• _What is needed_: Please report how many lines in the records below contain "부분으로". Reply with the number alone.

[Entries taken from a collection]
╭──

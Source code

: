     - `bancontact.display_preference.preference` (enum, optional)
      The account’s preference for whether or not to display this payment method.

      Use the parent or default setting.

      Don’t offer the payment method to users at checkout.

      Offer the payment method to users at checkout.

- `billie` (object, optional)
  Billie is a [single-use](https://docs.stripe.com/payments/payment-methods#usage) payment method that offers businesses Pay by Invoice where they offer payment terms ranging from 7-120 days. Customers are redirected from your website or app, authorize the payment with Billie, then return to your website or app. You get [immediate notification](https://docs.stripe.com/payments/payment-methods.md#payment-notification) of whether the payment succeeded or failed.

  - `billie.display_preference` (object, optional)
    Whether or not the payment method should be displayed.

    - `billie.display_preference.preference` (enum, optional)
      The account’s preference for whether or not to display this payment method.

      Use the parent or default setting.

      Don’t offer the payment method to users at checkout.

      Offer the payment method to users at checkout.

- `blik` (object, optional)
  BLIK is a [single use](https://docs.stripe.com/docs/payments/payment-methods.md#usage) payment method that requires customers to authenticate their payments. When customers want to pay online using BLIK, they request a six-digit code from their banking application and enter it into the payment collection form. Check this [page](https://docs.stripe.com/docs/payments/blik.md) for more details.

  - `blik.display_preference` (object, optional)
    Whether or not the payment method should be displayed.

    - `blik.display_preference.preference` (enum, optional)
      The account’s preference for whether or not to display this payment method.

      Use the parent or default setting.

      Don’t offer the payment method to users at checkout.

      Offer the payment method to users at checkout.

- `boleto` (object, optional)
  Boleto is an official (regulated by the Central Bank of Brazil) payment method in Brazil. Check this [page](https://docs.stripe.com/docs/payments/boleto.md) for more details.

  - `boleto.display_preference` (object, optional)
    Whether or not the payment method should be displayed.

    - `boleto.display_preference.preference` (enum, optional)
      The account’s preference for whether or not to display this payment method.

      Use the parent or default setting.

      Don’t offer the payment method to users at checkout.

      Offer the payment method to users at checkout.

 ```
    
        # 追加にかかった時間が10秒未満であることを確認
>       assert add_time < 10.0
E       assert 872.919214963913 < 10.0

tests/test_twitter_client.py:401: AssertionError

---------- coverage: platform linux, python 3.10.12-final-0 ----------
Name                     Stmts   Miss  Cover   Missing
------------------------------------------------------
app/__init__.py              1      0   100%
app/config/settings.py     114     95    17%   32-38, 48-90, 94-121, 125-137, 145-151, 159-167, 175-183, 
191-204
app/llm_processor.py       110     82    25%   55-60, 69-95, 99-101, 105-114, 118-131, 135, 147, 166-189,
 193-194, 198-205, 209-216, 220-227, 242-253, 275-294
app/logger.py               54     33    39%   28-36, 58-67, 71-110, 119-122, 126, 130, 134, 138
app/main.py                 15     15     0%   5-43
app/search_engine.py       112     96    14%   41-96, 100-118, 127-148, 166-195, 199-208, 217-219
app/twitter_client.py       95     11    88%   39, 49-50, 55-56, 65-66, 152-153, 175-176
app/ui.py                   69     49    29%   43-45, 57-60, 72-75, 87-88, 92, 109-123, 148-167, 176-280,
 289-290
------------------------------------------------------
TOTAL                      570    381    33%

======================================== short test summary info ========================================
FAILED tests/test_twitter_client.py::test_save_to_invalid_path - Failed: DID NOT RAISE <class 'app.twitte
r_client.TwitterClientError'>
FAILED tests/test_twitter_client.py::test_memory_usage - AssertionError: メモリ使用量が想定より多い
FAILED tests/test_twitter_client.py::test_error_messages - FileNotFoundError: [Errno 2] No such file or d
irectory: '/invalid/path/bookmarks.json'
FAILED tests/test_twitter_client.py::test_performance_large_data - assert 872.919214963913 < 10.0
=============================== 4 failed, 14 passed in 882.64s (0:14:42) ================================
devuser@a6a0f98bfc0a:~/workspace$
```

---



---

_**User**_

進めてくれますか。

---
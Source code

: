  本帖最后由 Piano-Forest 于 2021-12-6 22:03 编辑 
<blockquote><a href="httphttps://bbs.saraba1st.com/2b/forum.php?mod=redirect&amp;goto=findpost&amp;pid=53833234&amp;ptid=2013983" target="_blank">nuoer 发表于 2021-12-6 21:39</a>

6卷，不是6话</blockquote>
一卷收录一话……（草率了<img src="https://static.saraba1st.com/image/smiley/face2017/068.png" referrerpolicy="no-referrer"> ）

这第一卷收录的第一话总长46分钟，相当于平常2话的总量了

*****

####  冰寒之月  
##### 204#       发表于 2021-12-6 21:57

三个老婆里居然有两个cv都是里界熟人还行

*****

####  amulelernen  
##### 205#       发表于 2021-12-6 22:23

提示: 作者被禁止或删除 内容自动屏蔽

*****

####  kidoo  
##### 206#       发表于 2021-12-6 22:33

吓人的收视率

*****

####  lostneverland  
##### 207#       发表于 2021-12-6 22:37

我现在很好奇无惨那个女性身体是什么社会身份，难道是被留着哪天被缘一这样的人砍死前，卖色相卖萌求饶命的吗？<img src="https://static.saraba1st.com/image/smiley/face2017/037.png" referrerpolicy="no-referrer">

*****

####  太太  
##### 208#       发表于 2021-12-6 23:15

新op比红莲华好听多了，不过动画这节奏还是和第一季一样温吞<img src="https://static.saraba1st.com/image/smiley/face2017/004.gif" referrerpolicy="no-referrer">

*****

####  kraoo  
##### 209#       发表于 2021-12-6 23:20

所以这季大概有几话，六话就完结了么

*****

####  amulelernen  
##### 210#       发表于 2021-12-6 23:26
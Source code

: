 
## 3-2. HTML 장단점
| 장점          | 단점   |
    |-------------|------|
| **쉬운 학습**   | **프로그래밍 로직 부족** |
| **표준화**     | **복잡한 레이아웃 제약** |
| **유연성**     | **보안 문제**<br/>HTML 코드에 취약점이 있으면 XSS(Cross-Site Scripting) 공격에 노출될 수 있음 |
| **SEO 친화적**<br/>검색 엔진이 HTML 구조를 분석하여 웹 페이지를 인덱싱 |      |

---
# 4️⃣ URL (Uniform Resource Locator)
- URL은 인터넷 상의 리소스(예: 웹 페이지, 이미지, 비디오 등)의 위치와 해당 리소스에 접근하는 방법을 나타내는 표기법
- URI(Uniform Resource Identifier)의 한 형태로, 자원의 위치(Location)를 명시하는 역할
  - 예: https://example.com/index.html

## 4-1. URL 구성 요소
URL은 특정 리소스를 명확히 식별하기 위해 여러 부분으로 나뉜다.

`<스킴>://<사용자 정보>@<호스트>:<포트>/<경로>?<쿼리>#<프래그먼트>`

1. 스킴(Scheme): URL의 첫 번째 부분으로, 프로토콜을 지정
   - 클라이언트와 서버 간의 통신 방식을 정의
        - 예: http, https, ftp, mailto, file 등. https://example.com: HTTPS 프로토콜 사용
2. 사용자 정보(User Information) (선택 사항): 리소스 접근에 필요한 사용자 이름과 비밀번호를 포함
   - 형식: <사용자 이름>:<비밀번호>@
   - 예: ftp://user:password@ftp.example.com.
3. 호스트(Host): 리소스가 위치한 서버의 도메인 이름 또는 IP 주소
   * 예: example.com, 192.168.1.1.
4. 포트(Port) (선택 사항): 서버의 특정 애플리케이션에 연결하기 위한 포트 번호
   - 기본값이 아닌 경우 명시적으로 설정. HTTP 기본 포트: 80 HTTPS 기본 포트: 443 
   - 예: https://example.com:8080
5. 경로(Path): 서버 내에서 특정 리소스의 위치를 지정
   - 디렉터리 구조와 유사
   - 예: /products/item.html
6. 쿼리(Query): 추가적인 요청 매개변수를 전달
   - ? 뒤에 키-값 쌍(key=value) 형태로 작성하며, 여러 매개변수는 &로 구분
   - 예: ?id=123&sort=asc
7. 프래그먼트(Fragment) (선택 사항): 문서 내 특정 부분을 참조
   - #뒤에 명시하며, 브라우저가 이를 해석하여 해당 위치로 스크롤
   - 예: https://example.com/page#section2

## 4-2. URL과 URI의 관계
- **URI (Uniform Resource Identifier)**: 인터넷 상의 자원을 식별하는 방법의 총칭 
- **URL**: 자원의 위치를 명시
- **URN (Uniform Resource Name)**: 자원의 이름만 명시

╰──

• _Solved problem_: 2